Ritchie Enterprises Inc., of Sullivan,
Mo., to Pay $30,000 for Failure to Use Lead
Safe Work Practices and Notify Homeowners of
(Lenexa, Kan., Oct. 23, 2013) - Ritchie Enterprises
Inc., a Sullivan, Mo., company doing business
as PuroClean Emergency Restoration Services,
has agreed to pay a $30,000 civil penalty to
settle allegations that it failed to use proper
lead-safe work practices during the restoration
of a home built in 1891 near New Haven, Mo.,
in violation of the Renovation, Repair, and
Painting Rule (RRP).
Federal lead-based paint regulations exempt
emergency repair work in some cases, but Ritchie
Enterprises continued working on the house long
after the emergency had passed without complying
with the RRP Rule.
According to an administrative consent agreement
and final order filed by EPA Region 7 in Lenexa,
Kan., Ritchie Enterprises was legally required
to use proper lead-safe work practices during
the renovation and provide owners and occupants
of the properties with an EPA-approved lead
hazard information pamphlet, known as the Renovate
Right pamphlet, before starting renovations
at the properties.
The Renovate Right pamphlet helps homeowners
and tenants understand the risks of lead-based
paint, and how best to minimize these risks
to protect themselves and their families.

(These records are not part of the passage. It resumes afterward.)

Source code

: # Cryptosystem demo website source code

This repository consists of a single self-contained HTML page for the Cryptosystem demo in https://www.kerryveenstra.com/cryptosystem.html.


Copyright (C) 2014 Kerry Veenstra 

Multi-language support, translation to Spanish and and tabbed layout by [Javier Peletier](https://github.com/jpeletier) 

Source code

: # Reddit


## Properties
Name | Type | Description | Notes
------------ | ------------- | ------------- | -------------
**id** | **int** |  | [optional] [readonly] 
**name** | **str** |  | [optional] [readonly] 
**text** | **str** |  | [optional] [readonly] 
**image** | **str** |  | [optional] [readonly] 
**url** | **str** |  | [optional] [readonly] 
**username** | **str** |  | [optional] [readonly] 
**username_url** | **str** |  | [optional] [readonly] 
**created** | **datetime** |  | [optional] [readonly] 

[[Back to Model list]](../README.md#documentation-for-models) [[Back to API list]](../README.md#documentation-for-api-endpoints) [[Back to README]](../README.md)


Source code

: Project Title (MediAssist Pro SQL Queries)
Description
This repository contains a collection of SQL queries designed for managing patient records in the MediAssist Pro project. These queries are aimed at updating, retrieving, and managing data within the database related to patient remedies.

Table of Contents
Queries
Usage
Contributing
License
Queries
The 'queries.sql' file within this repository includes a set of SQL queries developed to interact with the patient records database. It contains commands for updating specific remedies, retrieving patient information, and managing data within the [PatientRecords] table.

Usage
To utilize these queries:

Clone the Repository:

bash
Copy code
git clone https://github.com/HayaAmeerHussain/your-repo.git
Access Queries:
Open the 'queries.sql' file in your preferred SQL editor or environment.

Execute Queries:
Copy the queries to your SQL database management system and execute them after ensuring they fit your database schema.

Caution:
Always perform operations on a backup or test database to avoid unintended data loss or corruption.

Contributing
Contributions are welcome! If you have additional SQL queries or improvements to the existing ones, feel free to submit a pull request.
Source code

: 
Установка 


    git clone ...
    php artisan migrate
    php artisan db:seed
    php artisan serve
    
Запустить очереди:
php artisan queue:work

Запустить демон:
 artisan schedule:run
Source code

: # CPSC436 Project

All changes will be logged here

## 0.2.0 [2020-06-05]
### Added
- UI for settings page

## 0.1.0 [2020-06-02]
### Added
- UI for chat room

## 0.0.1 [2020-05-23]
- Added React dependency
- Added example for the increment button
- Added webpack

Ritchie
Enterprises did not provide this pamphlet, nor
did Ritchie Enterprises maintain records of
work practices for this renovation and at least
two other renovations on pre-1978 homes in Mineral
Point and Sullivan, Mo.
A company employee also used a high-speed belt
sander without a HEPA exhaust attachment to
remove lead-based paint. The use of high-speed
machines to remove paint or other surface coatings
is prohibited by regulations unless the machine
is equipped with a HEPA attachment to collect
dust and debris which may contain lead.
EPA became involved in this case a result of
a complaint from the homeowner. The company
was not a certified RRP contractor at the time
of the work.
The RRP Rule requires that contractors that
work on pre-1978 dwellings and child-occupied
facilities are trained and certified to use
lead-safe work practices. This ensures that
common renovation and repair activities like
sanding, cutting and replacing windows minimize
the creation and dispersion of dangerous lead
dust. EPA finalized the RRP Rule in 2008 and
the rule took effect on April 22, 2010.
This enforcement action addresses RRP Rule violations
that could result in harm to human health. Lead
exposure can cause a range of adverse health
effects, from behavioral disorders and learning
disabilities to seizures and death, putting
young children at the greatest risk because
their nervous systems are still developing.